[Start of Attachment]

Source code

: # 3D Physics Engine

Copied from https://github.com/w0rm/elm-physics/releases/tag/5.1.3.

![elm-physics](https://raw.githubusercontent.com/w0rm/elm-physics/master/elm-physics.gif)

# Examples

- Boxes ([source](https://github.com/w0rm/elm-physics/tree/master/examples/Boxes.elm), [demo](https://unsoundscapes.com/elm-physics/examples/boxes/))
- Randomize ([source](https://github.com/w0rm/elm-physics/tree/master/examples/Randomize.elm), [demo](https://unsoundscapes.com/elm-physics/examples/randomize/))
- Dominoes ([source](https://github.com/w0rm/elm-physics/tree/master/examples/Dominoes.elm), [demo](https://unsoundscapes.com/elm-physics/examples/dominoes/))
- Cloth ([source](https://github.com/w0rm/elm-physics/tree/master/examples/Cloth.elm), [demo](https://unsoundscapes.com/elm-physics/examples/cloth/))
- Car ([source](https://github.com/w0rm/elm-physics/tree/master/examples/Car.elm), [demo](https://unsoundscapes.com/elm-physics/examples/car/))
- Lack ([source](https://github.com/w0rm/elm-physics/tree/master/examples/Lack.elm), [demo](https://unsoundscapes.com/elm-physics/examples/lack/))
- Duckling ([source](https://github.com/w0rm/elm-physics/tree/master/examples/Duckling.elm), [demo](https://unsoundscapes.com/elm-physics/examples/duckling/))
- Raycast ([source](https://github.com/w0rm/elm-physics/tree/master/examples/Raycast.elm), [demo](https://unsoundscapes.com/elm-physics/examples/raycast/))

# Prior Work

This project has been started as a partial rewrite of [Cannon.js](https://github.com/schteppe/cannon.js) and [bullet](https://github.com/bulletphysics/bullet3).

[End of Attachment]
[Start of Attachment]

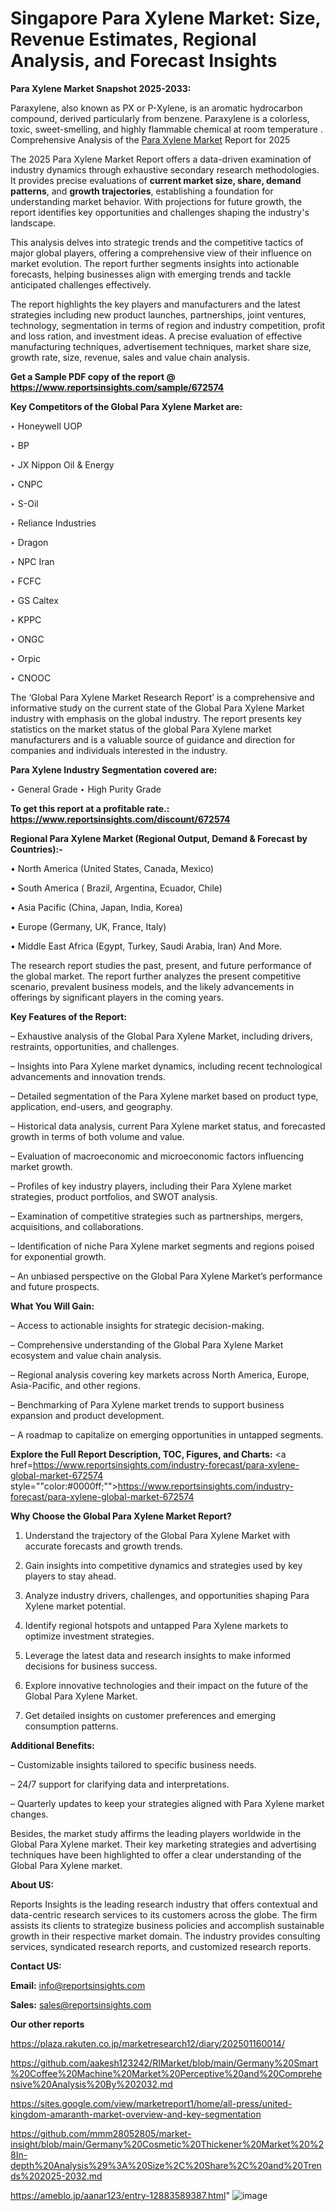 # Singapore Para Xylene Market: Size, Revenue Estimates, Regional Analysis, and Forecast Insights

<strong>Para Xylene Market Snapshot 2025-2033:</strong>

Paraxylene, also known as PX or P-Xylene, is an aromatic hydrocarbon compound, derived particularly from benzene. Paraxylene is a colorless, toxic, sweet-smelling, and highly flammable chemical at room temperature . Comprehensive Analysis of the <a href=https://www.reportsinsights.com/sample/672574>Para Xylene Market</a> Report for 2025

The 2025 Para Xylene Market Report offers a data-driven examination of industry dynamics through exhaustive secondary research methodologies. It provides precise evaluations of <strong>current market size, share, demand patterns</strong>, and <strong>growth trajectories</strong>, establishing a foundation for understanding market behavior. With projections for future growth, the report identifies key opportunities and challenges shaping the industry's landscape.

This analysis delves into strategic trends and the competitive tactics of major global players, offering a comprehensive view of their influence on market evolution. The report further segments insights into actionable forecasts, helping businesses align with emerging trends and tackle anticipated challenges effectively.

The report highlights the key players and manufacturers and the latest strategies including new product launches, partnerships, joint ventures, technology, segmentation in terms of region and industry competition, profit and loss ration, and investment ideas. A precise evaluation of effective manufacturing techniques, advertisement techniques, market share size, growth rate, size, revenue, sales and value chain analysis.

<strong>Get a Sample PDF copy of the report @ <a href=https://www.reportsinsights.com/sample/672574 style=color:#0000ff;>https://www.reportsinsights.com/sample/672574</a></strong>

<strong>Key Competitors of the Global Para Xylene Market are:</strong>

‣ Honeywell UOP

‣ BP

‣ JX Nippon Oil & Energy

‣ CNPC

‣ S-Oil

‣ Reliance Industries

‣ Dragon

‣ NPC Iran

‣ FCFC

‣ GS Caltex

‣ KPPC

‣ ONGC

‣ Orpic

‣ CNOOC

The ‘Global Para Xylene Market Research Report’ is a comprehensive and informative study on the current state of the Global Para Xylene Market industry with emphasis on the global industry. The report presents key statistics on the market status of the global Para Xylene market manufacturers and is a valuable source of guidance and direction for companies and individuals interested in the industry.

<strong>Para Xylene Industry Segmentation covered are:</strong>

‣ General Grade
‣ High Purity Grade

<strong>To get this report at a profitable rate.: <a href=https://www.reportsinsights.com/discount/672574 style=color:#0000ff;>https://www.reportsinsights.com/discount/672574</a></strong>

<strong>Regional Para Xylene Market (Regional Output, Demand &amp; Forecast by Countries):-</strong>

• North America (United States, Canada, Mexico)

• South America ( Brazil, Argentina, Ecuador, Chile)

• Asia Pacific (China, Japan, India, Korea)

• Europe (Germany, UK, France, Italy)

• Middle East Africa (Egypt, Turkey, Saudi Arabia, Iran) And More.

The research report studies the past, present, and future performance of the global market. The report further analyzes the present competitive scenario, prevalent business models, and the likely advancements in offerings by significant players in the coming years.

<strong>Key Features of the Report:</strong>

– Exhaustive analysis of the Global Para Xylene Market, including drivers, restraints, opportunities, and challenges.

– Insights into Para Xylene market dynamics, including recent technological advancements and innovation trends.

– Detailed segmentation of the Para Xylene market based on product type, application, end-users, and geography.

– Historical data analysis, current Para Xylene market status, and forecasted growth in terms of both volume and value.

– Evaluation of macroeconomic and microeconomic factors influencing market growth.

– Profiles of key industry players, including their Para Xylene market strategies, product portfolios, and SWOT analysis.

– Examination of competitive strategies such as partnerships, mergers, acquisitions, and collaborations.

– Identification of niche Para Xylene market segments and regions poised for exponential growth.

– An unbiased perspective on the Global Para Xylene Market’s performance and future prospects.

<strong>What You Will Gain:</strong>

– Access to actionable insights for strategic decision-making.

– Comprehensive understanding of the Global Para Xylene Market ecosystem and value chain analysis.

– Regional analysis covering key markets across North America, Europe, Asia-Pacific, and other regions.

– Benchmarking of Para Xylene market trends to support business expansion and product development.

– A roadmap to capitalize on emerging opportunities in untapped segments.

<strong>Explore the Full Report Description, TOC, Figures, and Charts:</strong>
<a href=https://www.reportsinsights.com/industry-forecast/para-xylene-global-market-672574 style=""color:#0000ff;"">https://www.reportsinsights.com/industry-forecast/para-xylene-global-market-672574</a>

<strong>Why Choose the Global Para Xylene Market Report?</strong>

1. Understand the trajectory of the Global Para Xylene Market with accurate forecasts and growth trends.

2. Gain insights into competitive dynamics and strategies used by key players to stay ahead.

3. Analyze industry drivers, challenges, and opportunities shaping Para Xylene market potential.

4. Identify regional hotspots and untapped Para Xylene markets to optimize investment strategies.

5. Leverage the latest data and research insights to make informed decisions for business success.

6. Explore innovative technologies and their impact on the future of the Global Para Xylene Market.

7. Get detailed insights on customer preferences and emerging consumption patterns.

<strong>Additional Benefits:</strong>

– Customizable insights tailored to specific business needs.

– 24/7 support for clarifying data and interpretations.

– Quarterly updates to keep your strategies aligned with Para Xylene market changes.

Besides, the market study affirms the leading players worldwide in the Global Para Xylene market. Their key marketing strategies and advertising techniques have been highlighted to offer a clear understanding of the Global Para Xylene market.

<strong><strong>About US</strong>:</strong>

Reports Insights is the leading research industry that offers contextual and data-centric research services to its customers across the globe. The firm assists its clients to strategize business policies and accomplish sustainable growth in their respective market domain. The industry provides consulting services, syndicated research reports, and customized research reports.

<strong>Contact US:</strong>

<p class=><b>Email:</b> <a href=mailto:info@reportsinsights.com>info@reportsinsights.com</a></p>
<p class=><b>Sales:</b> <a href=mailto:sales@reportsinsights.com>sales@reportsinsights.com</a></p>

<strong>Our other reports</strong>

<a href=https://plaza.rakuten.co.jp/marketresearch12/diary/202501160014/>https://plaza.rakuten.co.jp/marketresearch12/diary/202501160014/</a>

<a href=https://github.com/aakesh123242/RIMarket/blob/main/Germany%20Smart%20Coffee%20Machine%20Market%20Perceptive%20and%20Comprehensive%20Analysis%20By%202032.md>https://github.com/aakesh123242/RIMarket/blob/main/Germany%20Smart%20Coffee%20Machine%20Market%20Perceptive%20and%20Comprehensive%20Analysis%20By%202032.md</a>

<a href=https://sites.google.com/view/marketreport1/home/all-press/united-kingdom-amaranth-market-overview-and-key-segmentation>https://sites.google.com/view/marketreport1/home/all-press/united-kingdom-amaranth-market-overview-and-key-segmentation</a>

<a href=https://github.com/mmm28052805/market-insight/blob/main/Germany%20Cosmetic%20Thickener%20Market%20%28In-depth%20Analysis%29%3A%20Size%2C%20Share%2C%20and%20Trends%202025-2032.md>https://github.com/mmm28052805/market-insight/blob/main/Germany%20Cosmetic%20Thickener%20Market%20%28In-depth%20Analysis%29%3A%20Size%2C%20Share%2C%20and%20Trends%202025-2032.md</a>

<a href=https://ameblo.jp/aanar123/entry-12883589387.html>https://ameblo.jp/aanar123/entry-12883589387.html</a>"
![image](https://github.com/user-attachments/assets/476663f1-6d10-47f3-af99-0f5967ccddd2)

[End of Attachment]
[Start of Attachment]

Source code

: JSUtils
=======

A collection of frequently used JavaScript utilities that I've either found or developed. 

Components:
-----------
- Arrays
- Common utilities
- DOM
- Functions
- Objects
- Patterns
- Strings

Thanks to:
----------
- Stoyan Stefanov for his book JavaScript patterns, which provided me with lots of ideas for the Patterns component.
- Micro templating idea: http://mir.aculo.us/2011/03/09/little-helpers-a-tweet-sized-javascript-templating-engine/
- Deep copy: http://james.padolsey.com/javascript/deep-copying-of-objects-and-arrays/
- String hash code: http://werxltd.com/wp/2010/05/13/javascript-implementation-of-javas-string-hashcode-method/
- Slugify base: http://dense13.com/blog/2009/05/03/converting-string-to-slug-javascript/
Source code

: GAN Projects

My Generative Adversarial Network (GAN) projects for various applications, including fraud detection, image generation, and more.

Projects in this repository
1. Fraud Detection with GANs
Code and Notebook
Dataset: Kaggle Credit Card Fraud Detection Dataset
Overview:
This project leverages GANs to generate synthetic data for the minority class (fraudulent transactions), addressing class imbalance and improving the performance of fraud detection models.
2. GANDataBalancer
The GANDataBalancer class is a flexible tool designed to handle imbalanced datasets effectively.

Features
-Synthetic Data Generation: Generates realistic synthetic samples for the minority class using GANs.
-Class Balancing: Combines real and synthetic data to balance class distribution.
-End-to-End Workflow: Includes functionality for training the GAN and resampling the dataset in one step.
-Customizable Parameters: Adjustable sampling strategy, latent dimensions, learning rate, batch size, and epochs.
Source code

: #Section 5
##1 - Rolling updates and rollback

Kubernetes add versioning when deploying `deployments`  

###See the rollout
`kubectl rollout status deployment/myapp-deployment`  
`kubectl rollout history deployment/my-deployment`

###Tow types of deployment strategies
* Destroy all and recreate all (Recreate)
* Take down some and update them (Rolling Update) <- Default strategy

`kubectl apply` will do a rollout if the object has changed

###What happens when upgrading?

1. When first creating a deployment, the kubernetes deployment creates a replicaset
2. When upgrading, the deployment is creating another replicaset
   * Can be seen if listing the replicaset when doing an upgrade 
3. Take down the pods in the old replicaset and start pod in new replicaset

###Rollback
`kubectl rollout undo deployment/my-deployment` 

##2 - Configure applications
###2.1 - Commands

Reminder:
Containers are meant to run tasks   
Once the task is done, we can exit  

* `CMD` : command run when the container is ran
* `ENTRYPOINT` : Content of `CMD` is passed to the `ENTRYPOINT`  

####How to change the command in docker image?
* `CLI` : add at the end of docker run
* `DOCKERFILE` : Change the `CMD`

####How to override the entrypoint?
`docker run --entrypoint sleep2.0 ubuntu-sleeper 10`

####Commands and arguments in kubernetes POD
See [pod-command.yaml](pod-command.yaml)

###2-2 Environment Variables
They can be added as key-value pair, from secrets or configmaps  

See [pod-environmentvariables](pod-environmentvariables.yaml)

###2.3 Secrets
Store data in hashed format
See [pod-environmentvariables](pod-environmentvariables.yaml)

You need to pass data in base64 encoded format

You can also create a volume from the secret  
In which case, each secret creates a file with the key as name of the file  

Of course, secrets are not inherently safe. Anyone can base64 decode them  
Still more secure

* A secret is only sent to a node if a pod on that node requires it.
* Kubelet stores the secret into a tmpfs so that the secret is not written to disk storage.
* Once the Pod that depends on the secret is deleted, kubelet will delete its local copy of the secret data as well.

[End of Attachment]

> _Your objective_
If a line in the records contains the word "Asia", copy it.

> _Task response_
• Asia Pacific (China, Japan, India, Korea)
– Regional analysis covering key markets across North America, Europe, Asia-Pacific, and other regions.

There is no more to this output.